In our March 2015 issue of Fully Secured, we summarized the decision of the Alberta Court of Appeal in Lougheed Block.1 In that case, the Court considered the question of whether incentives for prompt payment in a mortgage agreement, which would be lost upon default, offend the prohibition on penalties for non-performance contained in section 8 of the federal Interest Act.2
Leave to appeal Lougheed Block to the Supreme Court of Canada was recently granted,3 and the appeal is scheduled to be heard on Dec. 4, 2015.
The case involved two agreements for the renewal of a $27-million mortgage registered against a heritage office building in downtown Calgary. When the mortgage matured, the parties entered into the first renewal agreement, which specified an interest rate which would increase to 25% one month before maturity.
When the borrower defaulted, the parties entered into a second renewal agreement. The second renewal specified an interest rate of 25%, but the difference between that and a lower “pay rate” would be added to the principal each month and ultimately forgiven if there was no default before maturity. The borrower defaulted under the terms of the second renewal and the lender demanded payment based on the 25% interest rate.

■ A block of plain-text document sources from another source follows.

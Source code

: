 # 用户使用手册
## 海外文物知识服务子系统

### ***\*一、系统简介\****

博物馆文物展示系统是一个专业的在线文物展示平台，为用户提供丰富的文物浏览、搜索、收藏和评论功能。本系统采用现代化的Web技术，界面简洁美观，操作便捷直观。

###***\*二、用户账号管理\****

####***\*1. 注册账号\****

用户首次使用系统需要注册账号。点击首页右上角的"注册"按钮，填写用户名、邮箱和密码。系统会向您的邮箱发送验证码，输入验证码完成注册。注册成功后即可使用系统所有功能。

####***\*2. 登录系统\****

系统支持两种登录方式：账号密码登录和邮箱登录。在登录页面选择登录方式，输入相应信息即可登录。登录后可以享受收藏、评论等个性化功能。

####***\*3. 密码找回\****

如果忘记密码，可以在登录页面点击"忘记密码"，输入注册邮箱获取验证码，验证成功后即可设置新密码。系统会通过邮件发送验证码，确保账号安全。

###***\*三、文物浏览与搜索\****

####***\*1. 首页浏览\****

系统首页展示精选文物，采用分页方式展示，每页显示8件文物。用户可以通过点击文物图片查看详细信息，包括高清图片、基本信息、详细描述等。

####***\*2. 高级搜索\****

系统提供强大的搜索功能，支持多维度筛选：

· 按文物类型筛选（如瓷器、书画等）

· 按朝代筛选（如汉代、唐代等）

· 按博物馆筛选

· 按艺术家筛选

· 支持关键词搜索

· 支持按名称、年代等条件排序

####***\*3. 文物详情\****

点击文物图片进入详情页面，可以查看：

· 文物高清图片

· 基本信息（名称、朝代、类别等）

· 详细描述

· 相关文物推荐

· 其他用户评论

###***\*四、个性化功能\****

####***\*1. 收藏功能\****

Master Hanebury found that both the first and second renewals breached section 8 of the Interest Act. On appeal by the lender, Justice Romaine of the Court of Queen’s Bench found that the first renewal did not offend section 8 because the increased interest rate was triggered by the passage of time, rather than upon default. She also upheld the second renewal agreement, finding that the parties were free to contract for the 25% interest rate and the Interest Act did not prohibit incentives or discounts for performance.
On appeal by the borrower, the guarantors and the subsequent encumbrancers, the Alberta Court of Appeal concurred that the first mortgage renewal did not offend the Interest Act. The justices unanimously agreed that the higher rate of interest took effect due to the passage of time, not upon default.
In relation to the second mortgage renewal, the Court was split: the majority found that it was essentially an agreement for 25% interest, with a discount to be applied to the principal if there was no default. This did not fall within the literal and narrow meaning of section 8, which prohibits “penalties for non-performance”, not incentives for performance. The dissent allowed the appeal in part finding the second renewal had “all the earmarks of a penalty”.
The Lougheed Block decision appears to diverge somewhat from authorities in British Columbia and Ontario which suggest section 8 prohibits both penal and non-penal incentives. However, the decision suggests that, at least for the time being in Alberta, mortgage agreements may contain provisions for increased interest rates triggered by the passage of time or incentives for prompt payment without offending section 8 of the Interest Act, even if the effect is to increase the charge on arrears.
It will be interesting to see how broadly the Supreme Court of Canada interprets section 8, and how it resolves the conflicting provincial appellate decisions.
1 Equitable Trust Co. v. Lougheed Block Inc., 2014 ABCA 234. [Lougheed Block]
3 Krayzel Corp. v. Equitable Trust Co.,  SCCA No 435.